14. A network as claimed in claim 13 wherein the ends of the receiver ribbon fibres at the passive star coupling means are stacked one on top of the other, and pigtail ribbon fibres from the outputs of the array of star couplers are similarly stacked one on top of the other, the fibres in the stacks being aligned and one 0 stack being routed through 90 with respect to the other stack.

15. A network as claimed in claim 13 or claim 14 wherein there are N nodes, M fibres per ribbon fibre, and an array of M N x N couplers in the passive star coupling means, and wherein the first and second cross-over connectors each include a respective N x M array.

16. A network as claimed in claim 4 where the clock is multiphase.

17. A network as claimed in any one of the preceding claims wherein the optical fibre is multimode.

18. A star coupled network substantially as herein described with reference to the accompanying drawings.

19. An opto-electronic hybrid optical transmitter module for use with ribbon fibre, including a silicon substrate, a plurality of semiconductor laser disposed in an array on the substrate, a corresponding array of laser drivers either hybridised onto or fabricated in the substrate, electrical interconnects disposed on the substrate between said lasers and laser drivers, and a plurality of electrical inputs.

20. A module as claimed in claim 19, wherein there are n lasers and further including a corresponding array of electrical signal multiplexers either hybridised onto or fabricated in the substrate, and electrical interconnects between the laser drivers and the multiplexers, there being m electrical inputs (m > n) coupled to said multiplexer array for parallel data input.

21. A module as claimed in claim 19 or claim 20 and including means for the alignment of each of a plurality (n) of optical fibres of the ribbon fibre with a respective laser of the array in use of the module, which means comprise respective grooves formed in the silicon substrate.

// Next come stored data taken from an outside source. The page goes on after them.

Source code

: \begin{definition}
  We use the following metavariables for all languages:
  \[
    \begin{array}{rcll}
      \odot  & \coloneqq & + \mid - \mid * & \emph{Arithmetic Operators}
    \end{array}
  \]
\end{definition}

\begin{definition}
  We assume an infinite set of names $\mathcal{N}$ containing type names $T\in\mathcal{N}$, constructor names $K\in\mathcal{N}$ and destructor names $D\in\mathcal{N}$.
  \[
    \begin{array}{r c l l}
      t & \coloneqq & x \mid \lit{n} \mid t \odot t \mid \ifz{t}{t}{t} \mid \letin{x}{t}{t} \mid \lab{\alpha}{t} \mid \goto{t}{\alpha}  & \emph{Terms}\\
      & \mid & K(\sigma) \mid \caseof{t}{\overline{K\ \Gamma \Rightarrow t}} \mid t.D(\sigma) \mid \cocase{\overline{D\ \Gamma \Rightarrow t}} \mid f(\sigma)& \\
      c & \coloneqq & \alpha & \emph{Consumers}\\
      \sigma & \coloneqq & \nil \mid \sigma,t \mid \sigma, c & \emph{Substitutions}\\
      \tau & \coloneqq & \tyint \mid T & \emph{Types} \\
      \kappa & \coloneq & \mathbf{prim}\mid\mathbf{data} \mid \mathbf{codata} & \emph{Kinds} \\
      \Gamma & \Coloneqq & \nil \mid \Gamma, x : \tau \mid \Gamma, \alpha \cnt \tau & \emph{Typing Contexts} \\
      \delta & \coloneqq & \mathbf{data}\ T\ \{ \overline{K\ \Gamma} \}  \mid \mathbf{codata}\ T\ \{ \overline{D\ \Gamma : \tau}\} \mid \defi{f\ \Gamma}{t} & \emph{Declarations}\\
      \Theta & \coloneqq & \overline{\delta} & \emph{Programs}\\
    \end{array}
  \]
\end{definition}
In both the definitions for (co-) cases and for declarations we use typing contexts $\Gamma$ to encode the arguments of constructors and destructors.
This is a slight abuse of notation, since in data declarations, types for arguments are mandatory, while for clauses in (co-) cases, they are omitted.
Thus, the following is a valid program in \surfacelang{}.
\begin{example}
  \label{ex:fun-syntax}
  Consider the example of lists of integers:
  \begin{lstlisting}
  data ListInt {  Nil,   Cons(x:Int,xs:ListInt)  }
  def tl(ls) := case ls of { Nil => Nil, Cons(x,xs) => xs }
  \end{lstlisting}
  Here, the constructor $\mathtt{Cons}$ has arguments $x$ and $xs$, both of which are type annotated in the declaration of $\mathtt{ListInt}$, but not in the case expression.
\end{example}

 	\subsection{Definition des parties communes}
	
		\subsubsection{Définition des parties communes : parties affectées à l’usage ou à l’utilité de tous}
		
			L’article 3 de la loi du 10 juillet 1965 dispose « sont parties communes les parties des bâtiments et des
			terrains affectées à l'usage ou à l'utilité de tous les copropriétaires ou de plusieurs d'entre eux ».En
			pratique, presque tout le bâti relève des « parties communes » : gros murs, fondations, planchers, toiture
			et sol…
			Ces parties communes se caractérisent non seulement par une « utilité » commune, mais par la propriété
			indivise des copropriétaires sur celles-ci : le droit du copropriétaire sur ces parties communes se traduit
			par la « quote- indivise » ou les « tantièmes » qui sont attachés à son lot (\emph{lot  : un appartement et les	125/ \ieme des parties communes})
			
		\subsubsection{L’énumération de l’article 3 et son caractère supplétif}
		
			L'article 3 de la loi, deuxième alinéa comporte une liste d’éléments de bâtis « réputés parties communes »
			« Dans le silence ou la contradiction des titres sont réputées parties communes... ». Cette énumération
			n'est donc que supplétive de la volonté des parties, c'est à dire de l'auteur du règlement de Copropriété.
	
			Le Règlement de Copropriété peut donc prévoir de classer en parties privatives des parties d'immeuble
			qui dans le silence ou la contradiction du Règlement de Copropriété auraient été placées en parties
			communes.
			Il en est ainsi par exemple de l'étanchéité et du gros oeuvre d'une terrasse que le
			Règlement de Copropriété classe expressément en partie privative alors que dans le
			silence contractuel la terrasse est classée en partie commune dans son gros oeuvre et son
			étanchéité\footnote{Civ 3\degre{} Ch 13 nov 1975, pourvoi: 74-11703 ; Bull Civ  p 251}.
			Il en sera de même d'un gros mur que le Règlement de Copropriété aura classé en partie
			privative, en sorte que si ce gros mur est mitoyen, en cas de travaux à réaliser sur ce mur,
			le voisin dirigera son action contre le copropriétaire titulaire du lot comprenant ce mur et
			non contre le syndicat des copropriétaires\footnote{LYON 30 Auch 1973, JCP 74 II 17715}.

22. A module as claimed in claim 21 and including monitor photodiodes associated with the back faces of the lasers, and a respective well with reflective sidewalls formed in the substrate and extending partway under each monitor photodiode and serving in use to reflect light output from the back face of the respective laser to its monitor photodiode.

23. An opto-electronic hybrid optical transmitter module for use with ribbon fibre and substantially as herein described with reference to Figs 2 and 4 of the accompanying drawings.

24 An opto-electronic hybrid optical receiver module for use with ribbon fibre, including a silicon substrate, a plurality (n) of photodetectors disposed in an array on the substrate, a corresponding array of electrical signal demultiplexers on the substrate, electrical interconnects between the photodetectors and the demultiplexers, and a plurality (m, where m > n) of electrical outputs from the demultiplexer array for parallel data output.

25. A module as claimed in claim 24 wherein the photodetectors and/or demultiplexers are hybridised onto or fabricated in the substrate.

26. A module as claimed in claim 24 or claim 25, including means for the alignment of each of a plurality (n) of optical fibres of the ribbon fibre with a respective photodetector of the array in use of the module, which means comprise respective grooves formed in the substrate.